Desde su llegada a Ceuta, Perea siempre reservó sus vacaciones para
acudir a la llamada de su cofradía en Sevilla; jamás le falló al Gran Poder. Sus
profundos conocimientos sobre la Semana Santa sevillana y su imaginería le
habían permitido publicar dos gruesos libros con fotografías a todo color que
acabaron siendo volúmenes de cabecera para muchos capillitas. En Sevilla era
considerado toda una autoridad en la materia, y eso le llenaba de orgullo.
Juan Antonio aguantó con estoicismo el panegírico de Perea a favor de la
familia, que duró desde la Plaza de los Reyes a la Iglesia de San Jorge. Se dijo
que era parte del trato, soportar el coñazo a cambio de su sabiduría. Por
suerte, ningún trayecto en Ceuta es demasiado largo. Estacionó su Toyota
junto al R5 de Saíd, que permanecía en el mismo sitio de siempre, como una
presencia brillante y pulida en mitad del panorama gris del barrio. Juan
Antonio liberó a Marisol de la silla de seguridad y la tomó de la mano. La
idea de acompañar a su padre había surgido de ella misma durante la comida.
Tanto insistió en que quería ver la iglesia y a Jesusito —como ella le
llamaba—, que el arquitecto técnico no tuvo más remedio que aceptar.

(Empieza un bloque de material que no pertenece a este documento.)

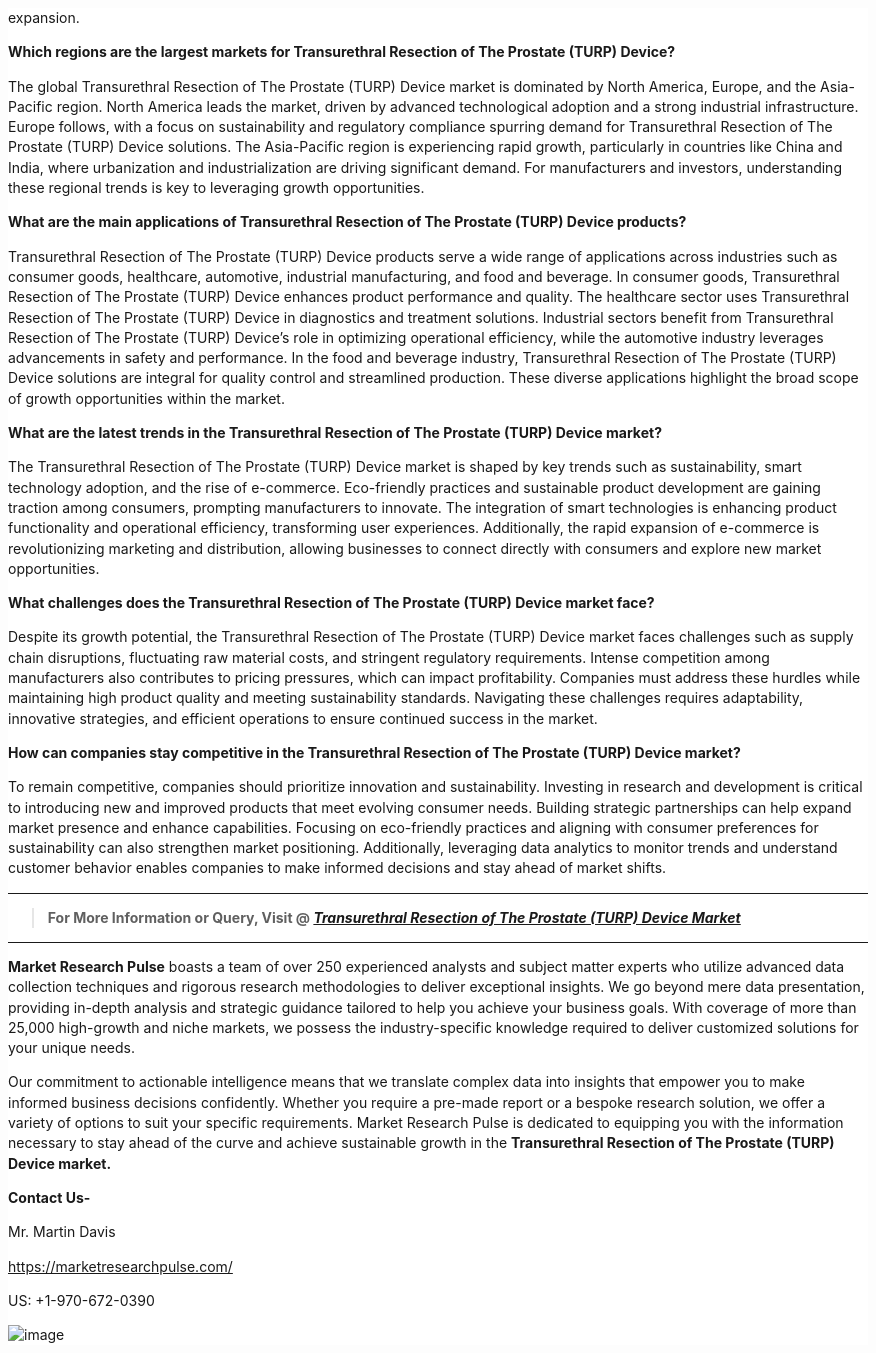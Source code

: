 expansion.</p><p><strong>Which regions are the largest markets for Transurethral Resection of The Prostate (TURP) Device?</strong></p><p>The global Transurethral Resection of The Prostate (TURP) Device market is dominated by North America, Europe, and the Asia-Pacific region. North America leads the market, driven by advanced technological adoption and a strong industrial infrastructure. Europe follows, with a focus on sustainability and regulatory compliance spurring demand for Transurethral Resection of The Prostate (TURP) Device solutions. The Asia-Pacific region is experiencing rapid growth, particularly in countries like China and India, where urbanization and industrialization are driving significant demand. For manufacturers and investors, understanding these regional trends is key to leveraging growth opportunities.</p><p><strong>What are the main applications of Transurethral Resection of The Prostate (TURP) Device products?</strong></p><p>Transurethral Resection of The Prostate (TURP) Device products serve a wide range of applications across industries such as consumer goods, healthcare, automotive, industrial manufacturing, and food and beverage. In consumer goods, Transurethral Resection of The Prostate (TURP) Device enhances product performance and quality. The healthcare sector uses Transurethral Resection of The Prostate (TURP) Device in diagnostics and treatment solutions. Industrial sectors benefit from Transurethral Resection of The Prostate (TURP) Device&rsquo;s role in optimizing operational efficiency, while the automotive industry leverages advancements in safety and performance. In the food and beverage industry, Transurethral Resection of The Prostate (TURP) Device solutions are integral for quality control and streamlined production. These diverse applications highlight the broad scope of growth opportunities within the market.</p><p><strong>What are the latest trends in the Transurethral Resection of The Prostate (TURP) Device market?</strong></p><p>The Transurethral Resection of The Prostate (TURP) Device market is shaped by key trends such as sustainability, smart technology adoption, and the rise of e-commerce. Eco-friendly practices and sustainable product development are gaining traction among consumers, prompting manufacturers to innovate. The integration of smart technologies is enhancing product functionality and operational efficiency, transforming user experiences. Additionally, the rapid expansion of e-commerce is revolutionizing marketing and distribution, allowing businesses to connect directly with consumers and explore new market opportunities.</p><p><strong>What challenges does the Transurethral Resection of The Prostate (TURP) Device market face?</strong></p><p>Despite its growth potential, the Transurethral Resection of The Prostate (TURP) Device market faces challenges such as supply chain disruptions, fluctuating raw material costs, and stringent regulatory requirements. Intense competition among manufacturers also contributes to pricing pressures, which can impact profitability. Companies must address these hurdles while maintaining high product quality and meeting sustainability standards. Navigating these challenges requires adaptability, innovative strategies, and efficient operations to ensure continued success in the market.</p><p><strong>How can companies stay competitive in the Transurethral Resection of The Prostate (TURP) Device market?</strong></p><p>To remain competitive, companies should prioritize innovation and sustainability. Investing in research and development is critical to introducing new and improved products that meet evolving consumer needs. Building strategic partnerships can help expand market presence and enhance capabilities. Focusing on eco-friendly practices and aligning with consumer preferences for sustainability can also strengthen market positioning. Additionally, leveraging data analytics to monitor trends and understand customer behavior enables companies to make informed decisions and stay ahead of market shifts.</p><hr /><blockquote><p><strong>For More Information or Query, Visit @&nbsp;<em><a href="https://marketresearchpulse.com/report/7653/transurethral-resection-of-the-prostate-turp-device-market?utm_source=Linkedin&utm_medium=0111">Transurethral Resection of The Prostate (TURP) Device Market</a></em></strong></p></blockquote><hr /><p><strong>Market Research Pulse</strong> boasts a team of over 250 experienced analysts and subject matter experts who utilize advanced data collection techniques and rigorous research methodologies to deliver exceptional insights. We go beyond mere data presentation, providing in-depth analysis and strategic guidance tailored to help you achieve your business goals. With coverage of more than 25,000 high-growth and niche markets, we possess the industry-specific knowledge required to deliver customized solutions for your unique needs.</p><p>Our commitment to actionable intelligence means that we translate complex data into insights that empower you to make informed business decisions confidently. Whether you require a pre-made report or a bespoke research solution, we offer a variety of options to suit your specific requirements. Market Research Pulse is dedicated to equipping you with the information necessary to stay ahead of the curve and achieve sustainable growth in the <strong>Transurethral Resection of The Prostate (TURP) Device market.</strong></p><p><strong>Contact Us-</strong></p><p>Mr. Martin Davis</p><p>https://marketresearchpulse.com/</p><p>US: +1-970-672-0390</p>
![image](https://github.com/user-attachments/assets/f7ccfd4b-e60e-4a99-81b2-4e522bb20377)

Encontraron a los sacerdotes sentados en los escalones de la puerta de la
iglesia. Habían comido cerca de las cuatro y media de la tarde en el único bar
que encontraron abierto, a base de montaditos de pan correoso que aplastaban
lonchas de embutido de calidad carcelaria, una ensaladilla rusa que bien
podría ser soviética por el tiempo que llevaba hecha y unas aceitunas con más
hueso que carne. Lo regaron todo con unos botellines de Coca-Cola con más
óxido en el gollete que el ancla del Titanic. Se pusieron en pie y saludaron a
los recién llegados, dedicando atenciones y bromas a la pequeña, que se
apresuró en obsequiarles con un par de besos. Juan Antonio les presentó al
director de Caja Centro.
—Manolo Perea. —Este estrechó las manos a los curas—. Nadie sabe más
de esto en Ceuta que él. Él es el padre Ernesto Larraz, el párroco, y su
ayudante, el padre Félix.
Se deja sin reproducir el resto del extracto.